Records from a dataset:
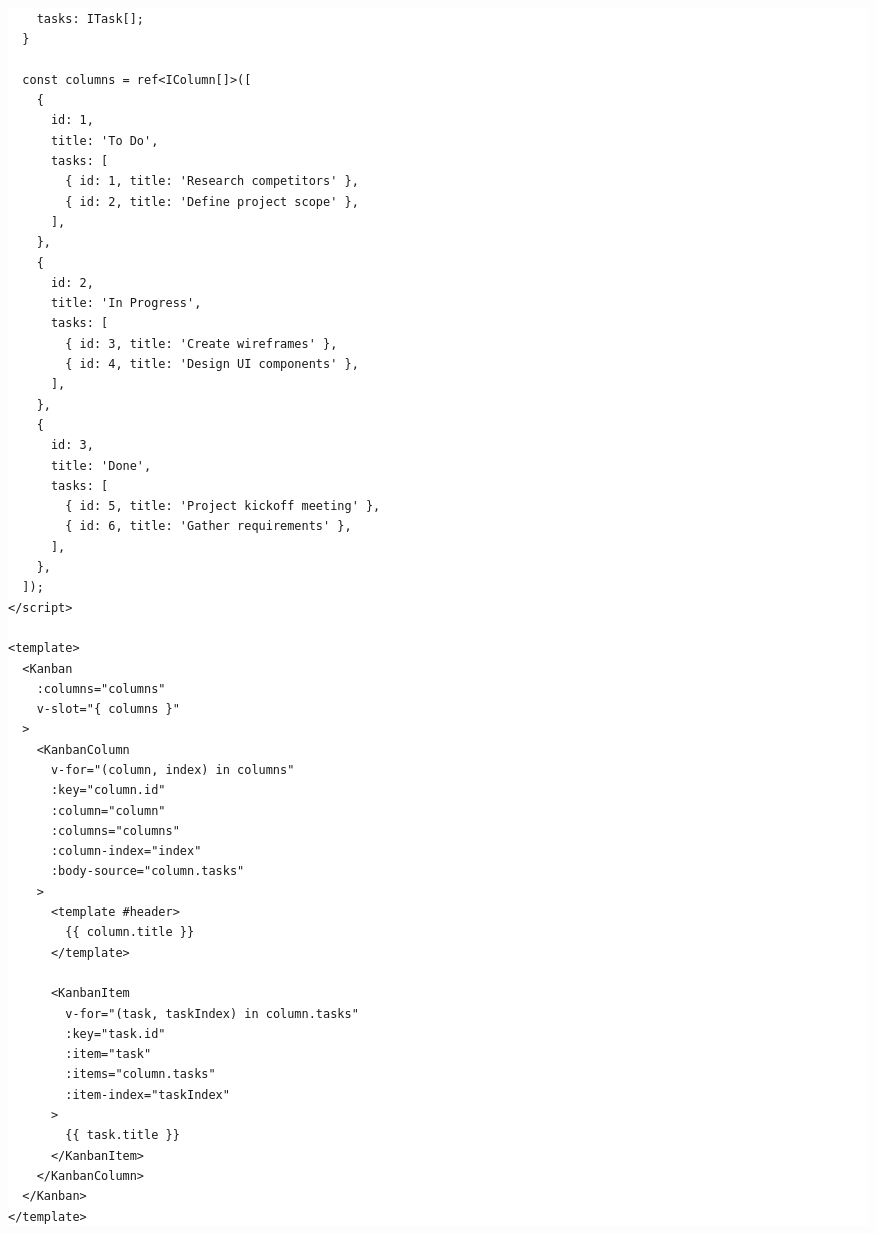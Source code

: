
 ```vue
    tasks: ITask[];
  }

  const columns = ref<IColumn[]>([
    {
      id: 1,
      title: 'To Do',
      tasks: [
        { id: 1, title: 'Research competitors' },
        { id: 2, title: 'Define project scope' },
      ],
    },
    {
      id: 2,
      title: 'In Progress',
      tasks: [
        { id: 3, title: 'Create wireframes' },
        { id: 4, title: 'Design UI components' },
      ],
    },
    {
      id: 3,
      title: 'Done',
      tasks: [
        { id: 5, title: 'Project kickoff meeting' },
        { id: 6, title: 'Gather requirements' },
      ],
    },
  ]);
</script>

<template>
  <Kanban
    :columns="columns"
    v-slot="{ columns }"
  >
    <KanbanColumn
      v-for="(column, index) in columns"
      :key="column.id"
      :column="column"
      :columns="columns"
      :column-index="index"
      :body-source="column.tasks"
    >
      <template #header>
        {{ column.title }}
      </template>

      <KanbanItem
        v-for="(task, taskIndex) in column.tasks"
        :key="task.id"
        :item="task"
        :items="column.tasks"
        :item-index="taskIndex"
      >
        {{ task.title }}
      </KanbanItem>
    </KanbanColumn>
  </Kanban>
</template>
```
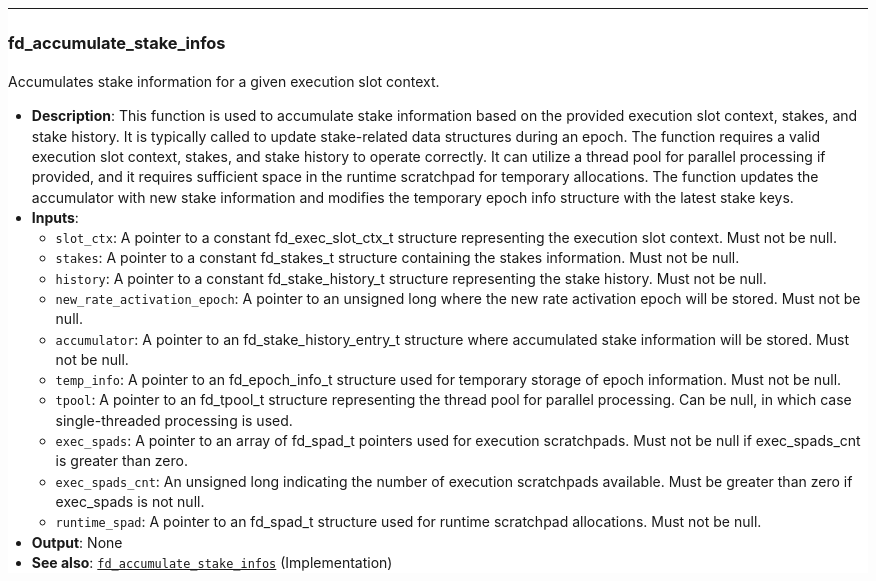 
---
### fd\_accumulate\_stake\_infos
Accumulates stake information for a given execution slot context.
- **Description**: This function is used to accumulate stake information based on the provided execution slot context, stakes, and stake history. It is typically called to update stake-related data structures during an epoch. The function requires a valid execution slot context, stakes, and stake history to operate correctly. It can utilize a thread pool for parallel processing if provided, and it requires sufficient space in the runtime scratchpad for temporary allocations. The function updates the accumulator with new stake information and modifies the temporary epoch info structure with the latest stake keys.
- **Inputs**:
    - `slot_ctx`: A pointer to a constant fd_exec_slot_ctx_t structure representing the execution slot context. Must not be null.
    - `stakes`: A pointer to a constant fd_stakes_t structure containing the stakes information. Must not be null.
    - `history`: A pointer to a constant fd_stake_history_t structure representing the stake history. Must not be null.
    - `new_rate_activation_epoch`: A pointer to an unsigned long where the new rate activation epoch will be stored. Must not be null.
    - `accumulator`: A pointer to an fd_stake_history_entry_t structure where accumulated stake information will be stored. Must not be null.
    - `temp_info`: A pointer to an fd_epoch_info_t structure used for temporary storage of epoch information. Must not be null.
    - `tpool`: A pointer to an fd_tpool_t structure representing the thread pool for parallel processing. Can be null, in which case single-threaded processing is used.
    - `exec_spads`: A pointer to an array of fd_spad_t pointers used for execution scratchpads. Must not be null if exec_spads_cnt is greater than zero.
    - `exec_spads_cnt`: An unsigned long indicating the number of execution scratchpads available. Must be greater than zero if exec_spads is not null.
    - `runtime_spad`: A pointer to an fd_spad_t structure used for runtime scratchpad allocations. Must not be null.
- **Output**: None
- **See also**: [`fd_accumulate_stake_infos`](fd_stakes.c.driver.md#fd_accumulate_stake_infos)  (Implementation)


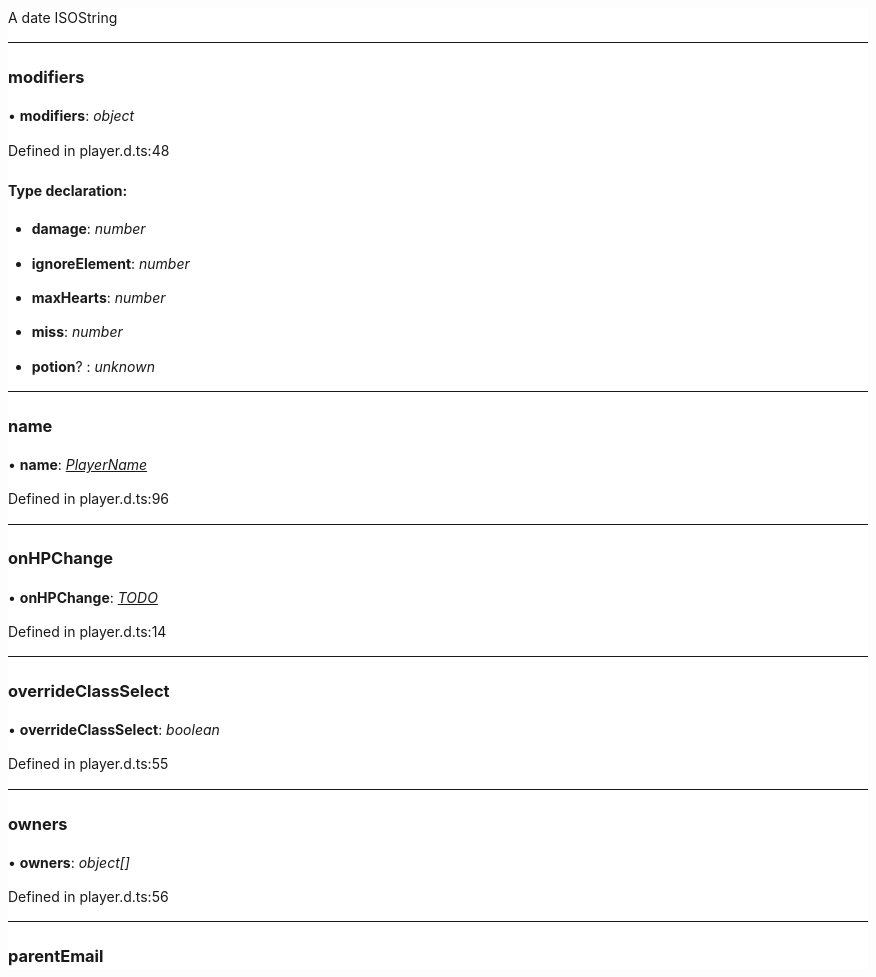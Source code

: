 A date ISOString

___

###  modifiers

• **modifiers**: *object*

Defined in player.d.ts:48

#### Type declaration:

* **damage**: *number*

* **ignoreElement**: *number*

* **maxHearts**: *number*

* **miss**: *number*

* **potion**? : *unknown*

___

###  name

• **name**: *[PlayerName](_player_d_.playername.md)*

Defined in player.d.ts:96

___

###  onHPChange

• **onHPChange**: *[TODO](../modules/_util_d_.md#todo)*

Defined in player.d.ts:14

___

###  overrideClassSelect

• **overrideClassSelect**: *boolean*

Defined in player.d.ts:55

___

###  owners

• **owners**: *object[]*

Defined in player.d.ts:56

___

###  parentEmail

What you should do: Return a word-for-word copy of the lines above from the one holding "epoch will be stored. Must not be null." through the one holding "processing is used.", with both of them included and nothing besides.

Result of the task:
    - `new_rate_activation_epoch`: A pointer to an unsigned long where the new rate activation epoch will be stored. Must not be null.
    - `accumulator`: A pointer to an fd_stake_history_entry_t structure where accumulated stake information will be stored. Must not be null.
    - `temp_info`: A pointer to an fd_epoch_info_t structure used for temporary storage of epoch information. Must not be null.
    - `tpool`: A pointer to an fd_tpool_t structure representing the thread pool for parallel processing. Can be null, in which case single-threaded processing is used.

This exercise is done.